Not only do marketers work from an assumption of scientific ignorance on the part of the consuming public, but an equal level of mathematical ignorance as well. There are very few consumer products to which I would say I am truly dedicated, but one of them is unquestionably Diet Coke. Each time I go shopping for soda in my local grocery store, I am struck by the pricing decisions that confront me. I tend to buy twelve-ounce cans, which come in either twelve- or twenty-four packs. Simple enough you say, the larger pack ought to cost twice what the smaller one does. If only. Two interesting things happen with stark regularity in the pricing of soda. The first is a tacit collusion thing[15], whereby on any given day either Coke or Pepsi will be on sale, but absolutely never both on the same day. One wonders if they signed an agreement for odd and even days, or exactly how this phenomenon came to be. The technique though that I find absolutely intriguing is the one in which the twenty-four pack of twelve-ounce cans costs something other than double the cost of the twelve pack, an occurrence that is almost always the case. One might reasonably think that in order to function in modern society, one would need to possess the mathematical acumen to determine whether a twelve pack at three dollars or a twenty-four pack at five dollars is the better buy. Yet, in the selfless interest of social research, I have stood before this aisle for minutes, watching as consumers fret over which purchase to make. Of course this phenomenon is happening all over the grocery store, but it’s at least reasonable that one might find momentarily challenging the comparison of a seven-point-five-ounce bottle of spaghetti sauce for a dollar twenty-nine versus the sixteen-point-two-ounce bottle for two seventy-five. When one package is precisely double another, the mental struggle is a bit tougher to accept in one’s fellow consumers.
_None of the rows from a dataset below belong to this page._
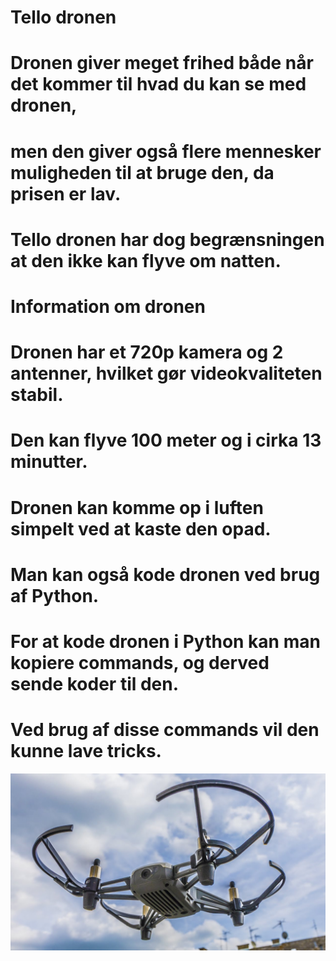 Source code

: # Tello dronen
# Dronen giver meget frihed både når det kommer til hvad du kan se med dronen,
# men den giver også flere mennesker muligheden til at bruge den, da prisen er lav.
# Tello dronen har dog begrænsningen at den ikke kan flyve om natten.


# Information om  dronen
# Dronen har et 720p kamera og 2 antenner, hvilket gør videokvaliteten stabil.
# Den kan flyve 100 meter og i cirka 13 minutter.
# Dronen kan komme op i luften simpelt ved at kaste den opad.
# Man kan også kode dronen ved brug af Python.
# For at kode dronen i Python kan man kopiere commands, og derved sende koder til den.
# Ved brug af disse commands vil den kunne lave tricks.

![tellodrone.jpeg](Billeder%2Ftellodrone.jpeg) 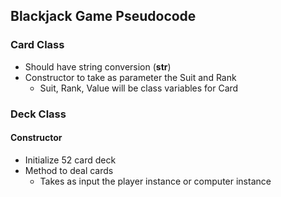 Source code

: ## Blackjack Game Pseudocode

### Card Class
* Should have string conversion (__str__)
* Constructor to take as parameter the Suit and Rank
    * Suit, Rank, Value will be class variables for Card


### Deck Class

#### Constructor 
* Initialize 52 card deck      
* Method to deal cards 
    * Takes as input the player instance or computer instance
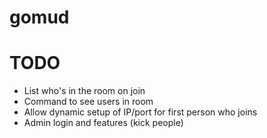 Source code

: # gomud

# TODO
* List who's in the room on join
* Command to see users in room
* Allow dynamic setup of IP/port for first person who joins
* Admin login and features (kick people)
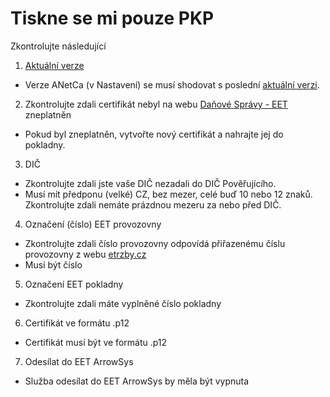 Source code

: # Tiskne se mi pouze PKP

Zkontrolujte následující

1) [Aktuální verze](https://lilka.arrowsys.cz/versions.html)
* Verze ANetCa (v Nastavení) se musí shodovat s poslední [aktuální verzi](https://anetca.arrowsys.cz/versions/versions.html).

2) Zkontrolujte zdali certifikát nebyl na webu [Daňové Správy - EET](http://www.etrzby.cz/) zneplatněn
* Pokud byl zneplatněn, vytvořte nový certifikát a nahrajte jej do pokladny.

3) DIČ 
* Zkontrolujte zdali jste vaše DIČ nezadali do DIČ Pověřujícího. 
* Musí mít předponu (velké) CZ, bez mezer, celé buď 10 nebo 12 znaků. Zkontrolujte zdali nemáte prázdnou mezeru za nebo před DIČ.

4) Označení (číslo) EET provozovny
* Zkontrolujte zdali číslo provozovny odpovídá přiřazenému číslu provozovny z webu [etrzby.cz](http://www.etrzby.cz/)
* Musí být číslo

5) Označení EET pokladny
* Zkontrolujte zdali máte vyplněné číslo pokladny

6) Certifikát ve formátu .p12
* Certifikát musí být ve formátu .p12

7) Odesílat do EET ArrowSys 
* Služba odesílat do EET ArrowSys by měla být vypnuta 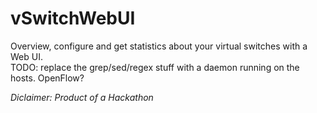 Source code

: vSwitchWebUI
============

Overview, configure and get statistics about your virtual switches with a Web UI.  
TODO: replace the grep/sed/regex stuff with a daemon running on the hosts. OpenFlow?  
 
*Diclaimer: Product of a Hackathon* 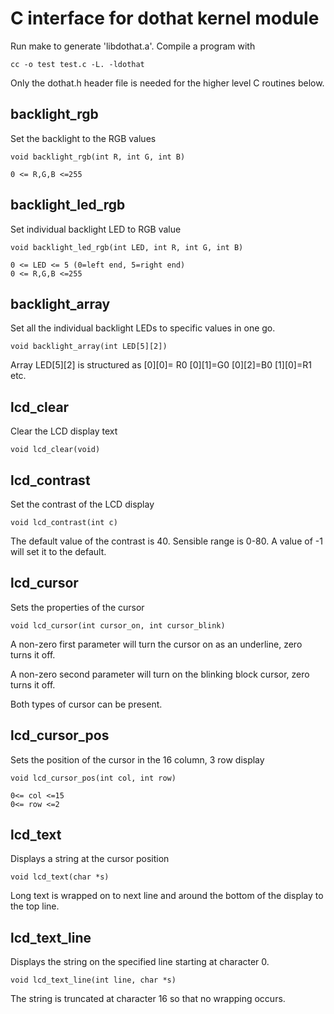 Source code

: # C interface for dothat kernel module

Run make to generate 'libdothat.a'.  Compile a program with 

	cc -o test test.c -L. -ldothat

Only the dothat.h header file is needed for the higher level C routines below.


## backlight_rgb

Set the backlight to the RGB values

	void backlight_rgb(int R, int G, int B)

	0 <= R,G,B <=255

## backlight_led_rgb

Set individual backlight LED to RGB value

	void backlight_led_rgb(int LED, int R, int G, int B)

	0 <= LED <= 5 (0=left end, 5=right end)
	0 <= R,G,B <=255

## backlight_array

Set all the individual backlight LEDs to specific values in one go.

	void backlight_array(int LED[5][2])

Array LED[5][2] is structured as [0][0]= R0 [0][1]=G0 [0][2]=B0 [1][0]=R1 etc.

## lcd_clear

Clear the LCD display text

	void lcd_clear(void)

## lcd_contrast

Set the contrast of the LCD display

	void lcd_contrast(int c)

The default value of the contrast is 40. Sensible range is 0-80.  A value of -1 will set it to the default.

## lcd_cursor

Sets the properties of the cursor 

	void lcd_cursor(int cursor_on, int cursor_blink)

A non-zero first parameter will turn the cursor on as an underline, zero turns it off.

A non-zero second parameter will turn on the blinking block cursor, zero turns it off.

Both types of cursor can be present.

## lcd_cursor_pos

Sets the position of the cursor in the 16 column, 3 row display

	void lcd_cursor_pos(int col, int row)

	0<= col <=15
	0<= row <=2

## lcd_text

Displays a string at the cursor position

	void lcd_text(char *s)

Long text is wrapped on to next line and around the bottom of the display to the top line.

## lcd_text_line

Displays the string on the specified line starting at character 0.

	void lcd_text_line(int line, char *s)

The string is truncated at character 16 so that no wrapping occurs.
In fact, there are something like six[16] different sorts of containers one can purchase the same soda product in, and comparing unit prices one to another can be as mentally challenging as keeping track of one’s stock portfolio. In a rare bid to reduce consumer confusion, many grocery stores have taken to printing a per-ounce price on their shelf labels, which takes most of the sport out of the thing and is doubtless frowned upon by the brand marketers.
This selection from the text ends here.